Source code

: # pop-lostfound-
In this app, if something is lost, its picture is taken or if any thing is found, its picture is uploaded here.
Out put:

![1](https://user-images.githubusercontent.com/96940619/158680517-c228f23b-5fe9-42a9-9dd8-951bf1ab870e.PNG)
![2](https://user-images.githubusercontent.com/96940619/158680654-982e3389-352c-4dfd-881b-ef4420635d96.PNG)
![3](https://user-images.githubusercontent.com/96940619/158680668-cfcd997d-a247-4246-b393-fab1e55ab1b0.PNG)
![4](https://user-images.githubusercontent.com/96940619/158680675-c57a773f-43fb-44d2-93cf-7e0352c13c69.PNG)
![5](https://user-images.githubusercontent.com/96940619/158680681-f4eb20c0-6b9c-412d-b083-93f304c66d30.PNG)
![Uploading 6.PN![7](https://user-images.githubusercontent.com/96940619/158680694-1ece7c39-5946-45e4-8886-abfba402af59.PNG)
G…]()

++++++++++++++++++++

> **WHAT TO DO**:
Give back all of the records exactly as they were provided above.

> **ANSWER TO THIS EXERCISE**:
Source code

: # pop-lostfound-
In this app, if something is lost, its picture is taken or if any thing is found, its picture is uploaded here.
Out put:

![1](https://user-images.githubusercontent.com/96940619/158680517-c228f23b-5fe9-42a9-9dd8-951bf1ab870e.PNG)
![2](https://user-images.githubusercontent.com/96940619/158680654-982e3389-352c-4dfd-881b-ef4420635d96.PNG)
![3](https://user-images.githubusercontent.com/96940619/158680668-cfcd997d-a247-4246-b393-fab1e55ab1b0.PNG)
![4](https://user-images.githubusercontent.com/96940619/158680675-c57a773f-43fb-44d2-93cf-7e0352c13c69.PNG)
![5](https://user-images.githubusercontent.com/96940619/158680681-f4eb20c0-6b9c-412d-b083-93f304c66d30.PNG)
![Uploading 6.PN![7](https://user-images.githubusercontent.com/96940619/158680694-1ece7c39-5946-45e4-8886-abfba402af59.PNG)
G…]()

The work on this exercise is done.